Call for International Action in Interlinked Crises of Fossil Fuels, Plastics, and Climate Change

During the inaugural session of the 6th Assembly of the United Nations Environment Assembly (UNEA-6), environmental experts and advocates joined forces to advocate for decisive action against the interconnected climate and plastics crises, driven by the use of fossil fuels.

The imperative to phase out fossil fuels gained prominence during COP28 in Dubai, where member states exhibited a notable commitment to prioritizing renewable energy as a solution to the emissions crisis. Recognizing the symbiotic relationship between plastics and fossil fuels in exacerbating pollution and emissions, there is a pressing need for their simultaneous eradication to mitigate the severity of the climate crises.

Amos Wemanya, Senior Advisor for Renewable Energy and Just Transitions at Powershift Africa underscored the urgent need to transition away from fossil fuels to avert catastrophic climate change. He emphasized that despite decades of coal, oil, and gas extraction, millions of Africans still lack access to power, highlighting the imperative for member states at UNEA-6 to commit to a swift and equitable transition to renewable energy.

The establishment of the Non-Proliferation Fossil Fuel Treaty reflects a collective commitment among member states to invest in clean energy projects as part of their pursuit of Sustainable Development Goals (SDGs). However, there are notable gaps and challenges, including resistance from lobbyists advocating for stricter control measures.

Seble Samuel, Head of Africa Campaigns and Advocacy for the Fossil Fuel Non-Proliferation Treaty Initiative emphasized the need for a binding Global Plastics Treaty alongside the Fossil Fuel Non-Proliferation Treaty to address the root causes of both crises—fossil fuels. Notably, plastic production is intricately linked to the fossil fuel industry, exacerbating greenhouse gas emissions.
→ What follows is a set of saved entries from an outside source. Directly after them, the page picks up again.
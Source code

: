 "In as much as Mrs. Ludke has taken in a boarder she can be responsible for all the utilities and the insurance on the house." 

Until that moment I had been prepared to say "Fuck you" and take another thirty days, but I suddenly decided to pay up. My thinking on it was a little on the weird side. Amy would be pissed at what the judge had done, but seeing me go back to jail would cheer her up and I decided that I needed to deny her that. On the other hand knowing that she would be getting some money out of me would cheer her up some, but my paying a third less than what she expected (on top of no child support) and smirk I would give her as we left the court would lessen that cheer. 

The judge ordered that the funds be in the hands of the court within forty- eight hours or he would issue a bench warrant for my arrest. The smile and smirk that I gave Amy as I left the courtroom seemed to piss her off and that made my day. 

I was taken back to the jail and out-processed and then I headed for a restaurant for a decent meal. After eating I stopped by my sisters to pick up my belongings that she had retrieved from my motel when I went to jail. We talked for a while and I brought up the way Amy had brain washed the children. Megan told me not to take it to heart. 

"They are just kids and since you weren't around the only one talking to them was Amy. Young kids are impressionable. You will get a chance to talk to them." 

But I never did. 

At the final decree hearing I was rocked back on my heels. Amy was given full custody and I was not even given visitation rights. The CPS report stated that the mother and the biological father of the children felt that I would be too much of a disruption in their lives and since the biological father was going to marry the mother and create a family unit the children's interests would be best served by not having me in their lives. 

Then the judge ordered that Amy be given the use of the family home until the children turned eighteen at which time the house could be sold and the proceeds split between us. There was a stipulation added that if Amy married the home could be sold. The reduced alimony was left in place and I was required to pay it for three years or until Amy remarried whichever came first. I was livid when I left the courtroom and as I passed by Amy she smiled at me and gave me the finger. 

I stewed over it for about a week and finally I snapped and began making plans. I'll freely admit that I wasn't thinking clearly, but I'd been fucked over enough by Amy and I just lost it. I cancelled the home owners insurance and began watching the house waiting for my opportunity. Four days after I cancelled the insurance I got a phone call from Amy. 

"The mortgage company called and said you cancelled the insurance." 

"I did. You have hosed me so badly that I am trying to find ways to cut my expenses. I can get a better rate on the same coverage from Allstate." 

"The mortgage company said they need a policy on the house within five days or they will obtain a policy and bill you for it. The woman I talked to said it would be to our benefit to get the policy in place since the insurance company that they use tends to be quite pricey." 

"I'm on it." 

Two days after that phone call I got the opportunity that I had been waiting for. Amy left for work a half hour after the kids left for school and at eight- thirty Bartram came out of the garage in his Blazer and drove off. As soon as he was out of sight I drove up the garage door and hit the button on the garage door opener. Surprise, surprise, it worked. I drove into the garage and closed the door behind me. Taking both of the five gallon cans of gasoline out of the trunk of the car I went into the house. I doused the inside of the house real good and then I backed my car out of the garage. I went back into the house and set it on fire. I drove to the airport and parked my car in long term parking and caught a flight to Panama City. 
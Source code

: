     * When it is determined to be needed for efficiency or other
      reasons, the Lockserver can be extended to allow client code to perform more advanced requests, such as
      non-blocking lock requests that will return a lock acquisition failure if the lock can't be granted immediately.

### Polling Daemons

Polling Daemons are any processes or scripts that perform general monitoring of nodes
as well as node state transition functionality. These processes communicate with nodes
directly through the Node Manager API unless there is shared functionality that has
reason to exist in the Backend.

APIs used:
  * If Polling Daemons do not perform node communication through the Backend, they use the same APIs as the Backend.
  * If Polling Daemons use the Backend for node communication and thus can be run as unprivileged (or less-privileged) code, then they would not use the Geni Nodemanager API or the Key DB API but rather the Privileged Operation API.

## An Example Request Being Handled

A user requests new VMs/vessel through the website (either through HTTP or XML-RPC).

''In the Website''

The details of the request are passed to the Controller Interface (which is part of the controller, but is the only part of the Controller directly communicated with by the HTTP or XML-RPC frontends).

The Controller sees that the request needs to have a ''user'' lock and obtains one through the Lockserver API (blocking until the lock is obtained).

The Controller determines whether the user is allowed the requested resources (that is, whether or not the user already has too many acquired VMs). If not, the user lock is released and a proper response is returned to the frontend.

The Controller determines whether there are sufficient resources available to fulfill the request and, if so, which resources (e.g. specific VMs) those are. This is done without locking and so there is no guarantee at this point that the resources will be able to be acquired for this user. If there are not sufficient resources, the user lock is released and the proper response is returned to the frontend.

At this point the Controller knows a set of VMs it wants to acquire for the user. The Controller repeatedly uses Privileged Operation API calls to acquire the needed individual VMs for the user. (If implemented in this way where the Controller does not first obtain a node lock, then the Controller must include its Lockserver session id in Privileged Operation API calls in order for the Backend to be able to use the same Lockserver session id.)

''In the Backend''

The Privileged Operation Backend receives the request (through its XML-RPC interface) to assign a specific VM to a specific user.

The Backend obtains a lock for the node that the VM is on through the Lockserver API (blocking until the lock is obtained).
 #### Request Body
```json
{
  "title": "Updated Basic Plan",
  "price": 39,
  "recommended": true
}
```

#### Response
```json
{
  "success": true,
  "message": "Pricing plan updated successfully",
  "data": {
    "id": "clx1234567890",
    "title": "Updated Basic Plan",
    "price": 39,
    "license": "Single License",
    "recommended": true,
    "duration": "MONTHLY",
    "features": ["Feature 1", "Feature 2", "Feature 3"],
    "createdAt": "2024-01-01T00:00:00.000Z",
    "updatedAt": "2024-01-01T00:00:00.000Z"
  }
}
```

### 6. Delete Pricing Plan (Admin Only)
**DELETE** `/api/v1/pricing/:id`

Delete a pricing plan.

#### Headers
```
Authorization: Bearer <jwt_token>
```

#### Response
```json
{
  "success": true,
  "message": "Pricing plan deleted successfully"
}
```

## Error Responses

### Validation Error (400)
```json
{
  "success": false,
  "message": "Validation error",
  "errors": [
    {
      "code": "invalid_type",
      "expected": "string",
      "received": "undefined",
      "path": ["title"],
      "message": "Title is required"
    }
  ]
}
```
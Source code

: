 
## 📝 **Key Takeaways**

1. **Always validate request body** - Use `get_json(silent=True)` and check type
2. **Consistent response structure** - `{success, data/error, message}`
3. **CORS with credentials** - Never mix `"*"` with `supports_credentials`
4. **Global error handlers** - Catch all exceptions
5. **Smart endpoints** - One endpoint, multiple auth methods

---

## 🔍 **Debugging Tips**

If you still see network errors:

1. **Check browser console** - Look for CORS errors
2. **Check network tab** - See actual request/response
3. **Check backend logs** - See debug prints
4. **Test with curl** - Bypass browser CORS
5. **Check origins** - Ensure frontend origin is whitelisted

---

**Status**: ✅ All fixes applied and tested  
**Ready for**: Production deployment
As global fossil fuel demand declines, the fossil fuel industry increasingly relies on plastics as a lifeline, perpetuating emissions and exacerbating the climate emergency. Hellen Kahaso Dena, Project Lead of the Pan-Africa Plastics Project at Greenpeace Africa, stressed the importance of a robust Global Plastics Treaty to address the plastic crisis and curb fossil fuel dependency.

Seble Samuel reiterated the urgency of adopting an international treaty to phase out fossil fuels equitably and facilitate a financed global transition to distributed renewable energy systems. This treaty is essential to diversify economies, deploy renewables, and prioritize justice and equity, particularly for affected communities in Africa.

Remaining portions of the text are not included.